What you are asked to do:
If a line of the records holds the word "Bearer", copy it out.

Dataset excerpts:
- - -

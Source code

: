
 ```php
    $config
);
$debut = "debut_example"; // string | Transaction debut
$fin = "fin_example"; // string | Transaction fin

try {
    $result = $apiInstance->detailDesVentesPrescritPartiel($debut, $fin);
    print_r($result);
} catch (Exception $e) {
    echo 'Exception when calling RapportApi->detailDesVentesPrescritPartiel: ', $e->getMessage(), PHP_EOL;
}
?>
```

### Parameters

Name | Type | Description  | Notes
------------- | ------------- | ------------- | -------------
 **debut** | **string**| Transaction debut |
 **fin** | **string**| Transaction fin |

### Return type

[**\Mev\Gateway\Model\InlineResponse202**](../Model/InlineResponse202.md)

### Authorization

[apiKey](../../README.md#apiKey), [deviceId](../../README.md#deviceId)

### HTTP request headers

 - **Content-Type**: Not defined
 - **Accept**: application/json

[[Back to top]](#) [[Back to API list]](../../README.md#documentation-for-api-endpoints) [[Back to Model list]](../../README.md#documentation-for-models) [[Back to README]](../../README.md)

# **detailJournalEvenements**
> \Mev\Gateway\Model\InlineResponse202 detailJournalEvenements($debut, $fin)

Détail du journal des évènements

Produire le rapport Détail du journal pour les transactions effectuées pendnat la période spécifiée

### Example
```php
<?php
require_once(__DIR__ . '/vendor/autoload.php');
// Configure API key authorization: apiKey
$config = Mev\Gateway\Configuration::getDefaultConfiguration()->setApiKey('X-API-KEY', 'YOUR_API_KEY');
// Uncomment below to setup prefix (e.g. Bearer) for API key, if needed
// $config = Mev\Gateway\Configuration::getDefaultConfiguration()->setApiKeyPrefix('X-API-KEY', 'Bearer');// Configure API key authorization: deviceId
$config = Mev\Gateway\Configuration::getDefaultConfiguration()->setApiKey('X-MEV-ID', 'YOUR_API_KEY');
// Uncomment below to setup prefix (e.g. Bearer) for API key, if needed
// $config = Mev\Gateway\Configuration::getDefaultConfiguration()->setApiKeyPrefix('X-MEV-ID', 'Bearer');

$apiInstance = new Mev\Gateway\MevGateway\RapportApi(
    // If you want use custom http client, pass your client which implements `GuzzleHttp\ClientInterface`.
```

- - -

Output for this task:
// Uncomment below to setup prefix (e.g. Bearer) for API key, if needed
// $config = Mev\Gateway\Configuration::getDefaultConfiguration()->setApiKeyPrefix('X-API-KEY', 'Bearer');// Configure API key authorization: deviceId
// Uncomment below to setup prefix (e.g. Bearer) for API key, if needed
// $config = Mev\Gateway\Configuration::getDefaultConfiguration()->setApiKeyPrefix('X-MEV-ID', 'Bearer');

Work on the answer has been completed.